Le 9 janvier 1985, il neige toute la journée. Le matin déjà, la couche s’est épaissie et elle s’épaissira encore en journée. Le ciel est couvert d’un épais nimbostratus, à l’allure uniforme et blanchâtre en raison de la neige, et le vent de sud-ouest soutenu donne à cette journée un caractère particulièrement hivernal. Pendant ce temps, la température remonte dangereusement, jusqu’à –2°C en soirée au centre du pays, et le dégel se manifeste dans la région côtière. Le responsable en est… un front froid ! Mais il s’agit en réalité d’un front froid masqué avec, à l’avant, un air maritime assez doux mais fortement refroidi par le bas sur le continent et, à l’arrière, de l’air polaire maritime fortement réchauffé par le bas sur la Mer du Nord. Résultat : dans les basses couches, l’air est moins froid à l’arrière du front froid.

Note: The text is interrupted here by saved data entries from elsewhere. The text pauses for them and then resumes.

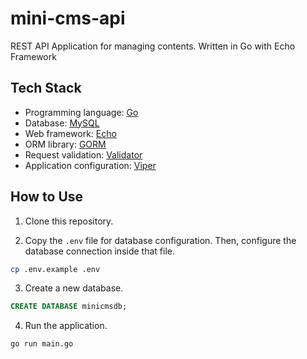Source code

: # mini-cms-api

REST API Application for managing contents. Written in Go with Echo Framework

## Tech Stack

- Programming language: [Go](https://go.dev/)
- Database: [MySQL](https://www.mysql.com/)
- Web framework: [Echo](https://echo.labstack.com/)
- ORM library: [GORM](https://gorm.io/)
- Request validation: [Validator](https://github.com/go-playground/validator)
- Application configuration: [Viper](https://github.com/spf13/viper)

## How to Use

1. Clone this repository.

2. Copy the `.env` file for database configuration. Then, configure the database connection inside that file.

```sh
cp .env.example .env
```

3. Create a new database.

```sql
CREATE DATABASE minicmsdb;
```

4. Run the application.

```sh
go run main.go
```
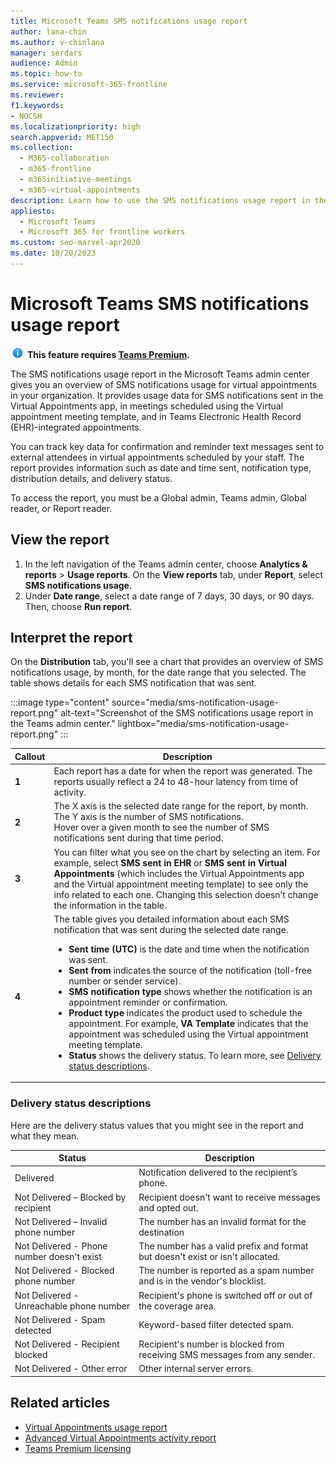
 ```yaml
---
title: Microsoft Teams SMS notifications usage report
author: lana-chin
ms.author: v-chinlana
manager: serdars
audience: Admin
ms.topic: how-to
ms.service: microsoft-365-frontline
ms.reviewer: 
f1.keywords:
- NOCSH
ms.localizationpriority: high
search.appverid: MET150
ms.collection: 
  - M365-collaboration
  - m365-frontline
  - m365initiative-meetings
  - m365-virtual-appointments 
description: Learn how to use the SMS notifications usage report in the Microsoft Teams admin center to get an overview of SMS notifications usage in your organization.
appliesto: 
  - Microsoft Teams
  - Microsoft 365 for frontline workers
ms.custom: seo-marvel-apr2020
ms.date: 10/20/2023
---
```

# Microsoft Teams SMS notifications usage report

![Information icon](media/info.png) **This feature requires [Teams Premium](/microsoftteams/teams-add-on-licensing/licensing-enhance-teams).**

The SMS notifications usage report in the Microsoft Teams admin center gives you an overview of SMS notifications usage for virtual appointments in your organization. It provides usage data for SMS notifications sent in the Virtual Appointments app, in meetings scheduled using the Virtual appointment meeting template, and in Teams Electronic Health Record (EHR)-integrated appointments.

You can track key data for confirmation and reminder text messages sent to external attendees in virtual appointments scheduled by your staff. The report provides information such as date and time sent, notification type, distribution details, and delivery status.

To access the report, you must be a Global admin, Teams admin, Global reader, or Report reader.

## View the report

1. In the left navigation of the Teams admin center, choose **Analytics & reports** > **Usage reports**. On the **View reports** tab, under **Report**, select **SMS notifications usage**.
2. Under **Date range**, select a date range of 7 days, 30 days, or 90 days. Then, choose **Run report**.

## Interpret the report

On the **Distribution** tab, you'll see a chart that provides an overview of SMS notifications usage, by month, for the date range that you selected. The table shows details for each SMS notification that was sent.

:::image type="content" source="media/sms-notification-usage-report.png" alt-text="Screenshot of the SMS notifications usage report in the Teams admin center." lightbox="media/sms-notification-usage-report.png" :::

|Callout |Description  |
|--------|-------------|
|**1**   |Each report has a date for when the report was generated. The reports usually reflect a 24 to 48-hour latency from time of activity. |
|**2**   |The X axis is the selected date range for the report, by month. The Y axis is the number of SMS notifications.<br>Hover over a given month to see the number of SMS notifications sent during that time period.|
|**3**   |You can filter what you see on the chart by selecting an item. For example, select **SMS sent in EHR** or **SMS sent in Virtual Appointments** (which includes the Virtual Appointments app and the Virtual appointment meeting template) to see only the info related to each one. Changing this selection doesn’t change the information in the table.|
|**4**   |The table gives you detailed information about each SMS notification that was sent during the selected date range. <ul><li>**Sent time (UTC)** is the date and time when the notification was sent.</li> <li>**Sent from** indicates the source of the notification (toll-free number or sender service).</li> <li>**SMS notification type** shows whether the notification is an appointment reminder or confirmation.</li> <li>**Product type** indicates the product used to schedule the appointment. For example, **VA Template** indicates that the appointment was scheduled using the Virtual appointment meeting template.</li> <li>**Status** shows the delivery status. To learn more, see [Delivery status descriptions](#delivery-status-descriptions).</li></ul> |

### Delivery status descriptions

Here are the delivery status values that you might see in the report and what they mean.

|Status  |Description |
|---------|---------|
|Delivered|Notification delivered to the recipient’s phone.|
|Not Delivered – Blocked by recipient|Recipient doesn't want to receive messages and opted out.|
|Not Delivered – Invalid phone number|The number has an invalid format for the destination|
|Not Delivered - Phone number doesn't exist|The number has a valid prefix and format but doesn't exist or isn't allocated.|
|Not Delivered - Blocked phone number|The number is reported as a spam number and is in the vendor's blocklist.|
|Not Delivered - Unreachable phone number|Recipient's phone is switched off or out of the coverage area.|
|Not Delivered - Spam detected|Keyword-based filter detected spam.|
|Not Delivered - Recipient blocked|Recipient's number is blocked from receiving SMS messages from any sender.|
|Not Delivered - Other error|Other internal server errors.|

## Related articles

- [Virtual Appointments usage report](virtual-appointments-usage-report.md)
- [Advanced Virtual Appointments activity report](advanced-virtual-appointments-activity-report.md)
- [Teams Premium licensing](/microsoftteams/teams-add-on-licensing/licensing-enhance-teams)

Au niveau 850 mb, l’ordre se rétablit déjà, avec –9°C à l’avant du front et –11°C à l’arrière, avec un vent du nord.

Au niveau du sol, le vent de sud-ouest a protégé l’intérieur des terres du dégel, en limitant le réchauffement des toutes basses couches.

Le 10 janvier 1985, la dépression et la perturbation s’évacuent à nouveau vers le sud tandis qu’une vaste zone anticyclonique, à l’ouest de nos régions, commande un flux de nord contenant de l’air polaire maritime. Le dégel temporaire au littoral n’a encore en rien affecté la couche de neige, qui atteint maintenant 16 cm à Coxyde. Mais les températures remontent à nouveau dans la zone côtière, en dépit de la nuit très froide qui a précédé (-10,6°C à Middelkerke en raison d’éclaircies et d’une brise de terre). L’après-midi, avec un petit vent de nord, on observe même des averses de pluie sur la bande côtière, avec des températures de 2 à 3°C.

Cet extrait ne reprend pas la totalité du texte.